------ EXTRACTED RECORDS

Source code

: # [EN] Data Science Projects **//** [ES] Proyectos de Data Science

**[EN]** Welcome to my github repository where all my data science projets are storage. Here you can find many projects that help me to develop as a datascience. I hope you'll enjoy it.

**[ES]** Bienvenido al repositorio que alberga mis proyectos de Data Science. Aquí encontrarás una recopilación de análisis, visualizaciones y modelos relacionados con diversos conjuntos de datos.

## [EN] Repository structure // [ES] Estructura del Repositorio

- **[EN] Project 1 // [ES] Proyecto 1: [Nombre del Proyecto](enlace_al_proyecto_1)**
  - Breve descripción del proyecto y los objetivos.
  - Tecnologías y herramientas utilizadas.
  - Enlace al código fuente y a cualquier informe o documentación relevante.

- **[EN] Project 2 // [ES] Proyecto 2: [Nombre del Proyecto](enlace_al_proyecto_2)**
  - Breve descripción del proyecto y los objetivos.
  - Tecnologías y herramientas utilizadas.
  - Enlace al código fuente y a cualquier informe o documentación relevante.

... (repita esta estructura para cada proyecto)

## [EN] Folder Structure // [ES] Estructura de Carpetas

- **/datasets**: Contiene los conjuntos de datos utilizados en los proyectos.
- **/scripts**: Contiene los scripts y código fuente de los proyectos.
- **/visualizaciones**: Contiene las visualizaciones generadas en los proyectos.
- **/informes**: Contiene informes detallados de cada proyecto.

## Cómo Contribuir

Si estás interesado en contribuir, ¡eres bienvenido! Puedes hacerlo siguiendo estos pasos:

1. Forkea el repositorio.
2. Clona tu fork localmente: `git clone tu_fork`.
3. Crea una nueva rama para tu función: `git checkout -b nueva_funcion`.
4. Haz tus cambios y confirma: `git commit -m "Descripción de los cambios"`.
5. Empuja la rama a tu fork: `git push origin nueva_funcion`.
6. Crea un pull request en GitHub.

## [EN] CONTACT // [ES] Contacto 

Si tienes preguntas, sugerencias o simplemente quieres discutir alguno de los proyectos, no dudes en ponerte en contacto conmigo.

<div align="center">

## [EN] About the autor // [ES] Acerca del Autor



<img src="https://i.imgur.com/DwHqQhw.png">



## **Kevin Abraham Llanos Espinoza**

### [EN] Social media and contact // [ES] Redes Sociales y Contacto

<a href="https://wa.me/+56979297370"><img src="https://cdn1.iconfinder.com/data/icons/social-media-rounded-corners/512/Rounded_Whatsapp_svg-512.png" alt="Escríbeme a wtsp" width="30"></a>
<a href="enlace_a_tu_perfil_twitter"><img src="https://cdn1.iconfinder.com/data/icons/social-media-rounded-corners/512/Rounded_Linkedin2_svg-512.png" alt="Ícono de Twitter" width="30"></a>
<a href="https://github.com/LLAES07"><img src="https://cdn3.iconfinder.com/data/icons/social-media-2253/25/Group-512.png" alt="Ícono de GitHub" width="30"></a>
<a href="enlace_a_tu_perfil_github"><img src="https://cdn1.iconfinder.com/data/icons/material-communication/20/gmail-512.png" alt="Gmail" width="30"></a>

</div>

------------

### TASK DESCRIPTION
What you copy out must be exactly the lines from the line containing "## **Kevin Abraham Llanos Espinoza**" through the end of the records.

### PROBLEM SOLUTION
## **Kevin Abraham Llanos Espinoza**

### [EN] Social media and contact // [ES] Redes Sociales y Contacto

<a href="https://wa.me/+56979297370"><img src="https://cdn1.iconfinder.com/data/icons/social-media-rounded-corners/512/Rounded_Whatsapp_svg-512.png" alt="Escríbeme a wtsp" width="30"></a>
<a href="enlace_a_tu_perfil_twitter"><img src="https://cdn1.iconfinder.com/data/icons/social-media-rounded-corners/512/Rounded_Linkedin2_svg-512.png" alt="Ícono de Twitter" width="30"></a>
<a href="https://github.com/LLAES07"><img src="https://cdn3.iconfinder.com/data/icons/social-media-2253/25/Group-512.png" alt="Ícono de GitHub" width="30"></a>
<a href="enlace_a_tu_perfil_github"><img src="https://cdn1.iconfinder.com/data/icons/material-communication/20/gmail-512.png" alt="Gmail" width="30"></a>

</div>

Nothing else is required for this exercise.